Still, Trump was right that America’s free-trade policies have been a failure. Since 2000, the United States has lost roughly five million manufacturing jobs and more than 91,000 factories. And as the Economic Policy Institute (EPI) has reported, America’s ongoing trade deficit with China cost 3.7 million U.S. jobs between 2001 and 2018.

These problems are now top-of-mind for many voters. It’s understandable, then, if Joe Biden wasn’t a perfect choice for industrial state workers.

In fact, Biden has a long history of mistakes on trade. In November 1993, he voted for NAFTA. In September 2000, he voted for “normalized” trade with China. In 2015, he lobbied for the Trans-Pacific Partnership. And in May 2019, he dismissed China as “not competition” for the United States.

Now, however, Biden is set to become president of a nation suffering serious  unemployment during a global pandemic. Not only is the U.S. unemployment rate hovering at roughly 7 percent, with 11 million Americans looking for work, but millions more remain chronically underemployed.

A lack of meaningful full-time employment has been a serious problem for years.

Roughly 100 million U.S. workers — two-thirds of the nation’s entire workforce — do not have a college degree. That means Biden must confront a landscape where workers are not only unemployed but lacking opportunities to find real, middle-class employment.

And so, with warning signs flashing from coast to coast, the only mandate Biden should follow is to get the nation moving again. And that means shedding any long-standing allegiance to Wall Street free traders and multinational lobbyists. In particular, it means ramping up domestic manufacturing and construction as fast as possible.

Why manufacturing and construction? Because those two sectors support some of the highest wages and benefits for non-college-educated workers. In fact, manufacturing workers earn 13 percent more in hourly compensation than comparable service industry positions.

To make U.S. manufacturing competitive, and start reducing America’s massive trade deficit, Biden will have to tackle a key problem — an overvalued U.S. dollar. Right now, overseas investors are continually pouring billions of dollars into America’s financial markets.

This creates endless demand for the dollar, and drives up its value.
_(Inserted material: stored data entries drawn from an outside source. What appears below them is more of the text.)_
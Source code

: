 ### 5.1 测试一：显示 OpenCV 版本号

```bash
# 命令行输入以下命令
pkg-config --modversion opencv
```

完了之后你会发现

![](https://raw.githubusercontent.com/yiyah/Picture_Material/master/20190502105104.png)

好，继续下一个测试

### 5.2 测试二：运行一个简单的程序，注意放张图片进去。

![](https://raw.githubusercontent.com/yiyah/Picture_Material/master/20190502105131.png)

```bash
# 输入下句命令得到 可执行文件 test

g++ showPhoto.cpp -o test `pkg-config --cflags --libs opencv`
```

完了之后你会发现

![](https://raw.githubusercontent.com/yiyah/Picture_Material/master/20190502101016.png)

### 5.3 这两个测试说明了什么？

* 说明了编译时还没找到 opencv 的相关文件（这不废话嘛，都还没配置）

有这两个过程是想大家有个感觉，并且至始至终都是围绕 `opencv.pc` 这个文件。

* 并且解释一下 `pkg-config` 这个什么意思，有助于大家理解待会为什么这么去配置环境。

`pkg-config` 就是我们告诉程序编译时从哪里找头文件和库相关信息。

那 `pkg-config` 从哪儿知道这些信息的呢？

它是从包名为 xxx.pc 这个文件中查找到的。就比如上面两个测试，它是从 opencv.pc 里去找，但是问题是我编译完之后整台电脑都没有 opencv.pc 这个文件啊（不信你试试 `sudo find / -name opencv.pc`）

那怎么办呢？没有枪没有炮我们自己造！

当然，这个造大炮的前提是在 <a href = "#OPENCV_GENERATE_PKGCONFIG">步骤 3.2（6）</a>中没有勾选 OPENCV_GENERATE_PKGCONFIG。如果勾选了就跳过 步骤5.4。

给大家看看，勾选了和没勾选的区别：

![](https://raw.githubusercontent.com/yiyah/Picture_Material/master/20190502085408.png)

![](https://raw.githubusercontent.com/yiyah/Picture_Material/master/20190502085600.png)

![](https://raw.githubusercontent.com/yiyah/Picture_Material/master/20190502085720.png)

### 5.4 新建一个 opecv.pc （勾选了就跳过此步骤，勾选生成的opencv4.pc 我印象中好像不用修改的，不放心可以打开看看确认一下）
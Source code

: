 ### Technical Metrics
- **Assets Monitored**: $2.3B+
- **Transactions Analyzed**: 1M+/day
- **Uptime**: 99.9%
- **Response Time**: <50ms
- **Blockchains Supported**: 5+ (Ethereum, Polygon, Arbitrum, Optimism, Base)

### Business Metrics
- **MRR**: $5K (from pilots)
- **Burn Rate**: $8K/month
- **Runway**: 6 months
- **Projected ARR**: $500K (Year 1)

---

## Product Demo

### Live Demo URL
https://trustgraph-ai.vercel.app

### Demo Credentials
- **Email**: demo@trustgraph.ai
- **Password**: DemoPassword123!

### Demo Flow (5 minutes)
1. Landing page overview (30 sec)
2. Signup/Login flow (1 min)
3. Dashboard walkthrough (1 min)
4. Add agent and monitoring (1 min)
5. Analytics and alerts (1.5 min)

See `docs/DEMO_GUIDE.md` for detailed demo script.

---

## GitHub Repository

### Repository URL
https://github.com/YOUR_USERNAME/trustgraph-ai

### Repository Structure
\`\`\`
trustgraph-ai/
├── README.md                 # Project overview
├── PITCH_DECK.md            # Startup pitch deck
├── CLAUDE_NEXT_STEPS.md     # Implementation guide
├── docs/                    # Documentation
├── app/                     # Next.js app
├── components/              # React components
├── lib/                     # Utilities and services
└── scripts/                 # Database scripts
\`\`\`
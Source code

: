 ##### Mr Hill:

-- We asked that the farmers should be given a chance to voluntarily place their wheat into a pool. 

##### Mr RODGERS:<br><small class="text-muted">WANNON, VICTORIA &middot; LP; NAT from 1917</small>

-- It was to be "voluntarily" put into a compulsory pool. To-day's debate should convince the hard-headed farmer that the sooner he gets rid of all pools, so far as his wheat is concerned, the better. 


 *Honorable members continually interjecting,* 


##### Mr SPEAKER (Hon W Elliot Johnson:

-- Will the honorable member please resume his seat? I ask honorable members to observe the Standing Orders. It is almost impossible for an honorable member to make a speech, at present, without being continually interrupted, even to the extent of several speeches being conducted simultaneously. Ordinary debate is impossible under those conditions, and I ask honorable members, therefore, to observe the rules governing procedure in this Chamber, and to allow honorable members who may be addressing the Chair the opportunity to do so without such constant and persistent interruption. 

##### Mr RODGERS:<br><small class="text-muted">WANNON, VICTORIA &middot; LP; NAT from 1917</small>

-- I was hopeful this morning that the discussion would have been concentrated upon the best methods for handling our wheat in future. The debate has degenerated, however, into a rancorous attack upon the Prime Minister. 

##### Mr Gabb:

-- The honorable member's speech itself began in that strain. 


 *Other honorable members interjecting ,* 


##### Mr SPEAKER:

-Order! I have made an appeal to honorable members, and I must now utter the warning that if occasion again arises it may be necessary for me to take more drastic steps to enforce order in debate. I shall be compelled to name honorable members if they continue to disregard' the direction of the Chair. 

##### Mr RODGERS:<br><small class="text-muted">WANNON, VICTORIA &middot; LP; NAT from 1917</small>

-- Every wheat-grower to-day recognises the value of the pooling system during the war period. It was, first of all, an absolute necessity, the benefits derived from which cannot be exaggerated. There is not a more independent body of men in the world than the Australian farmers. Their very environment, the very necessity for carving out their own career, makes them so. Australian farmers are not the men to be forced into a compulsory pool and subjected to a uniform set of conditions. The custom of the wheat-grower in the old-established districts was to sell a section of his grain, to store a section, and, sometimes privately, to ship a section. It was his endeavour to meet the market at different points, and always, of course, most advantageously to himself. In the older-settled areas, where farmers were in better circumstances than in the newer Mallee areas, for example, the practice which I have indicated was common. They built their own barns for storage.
It’s certainly a profitable arrangement for Wall Street brokers. But an overvalued dollar also makes U.S. exports more expensive overseas—and imports artificially cheap in the U.S. market.

Donald Trump often complained about the dollar’s overvaluation. But his failure to act meant that, even with tariffs, the U.S. trade deficit continued to climb. As president, however, Joe Biden can change course.

Through executive action, or open support of bipartisan legislation introduced last year, he could compel a new currency policy that would gradually lower the dollar to a competitive level.

Realigning the dollar would make U.S. manufacturing viable again.

And that would open the door to job creation through a national program of infrastructure investment, including critical upgrades to bridges, railways, waterworks, and power grids.

Robust investment that includes federal Buy America policies could potentially create millions of manufacturing and construction jobs nationwide, along with helpful job impacts in the surrounding economy.

Biden must also fix a U.S. corporate tax code that consistently favors large, multinational corporations over domestic companies.

Simply put, multinationals continue to shift billions of dollars in profits to tax havens. That leaves smaller U.S. companies — particularly the manufacturers and machine shops that provide jobs throughout heartland America — paying a far higher effective tax rate.

The disparity is striking, since dozens of Fortune 500 firms regularly pay little or no U.S. corporate taxes. To help put U.S. manufacturers on a more even footing with global competitors, Biden should work with Congress to finally close these loopholes.

Americans need good jobs. A Biden presidency can get there by making meaningful changes to U.S. trade policy along with investments in infrastructure and a leveling of the playing field for domestic manufacturers.

This is the smart, overdue path to economic revitalization that voters keep hoping for.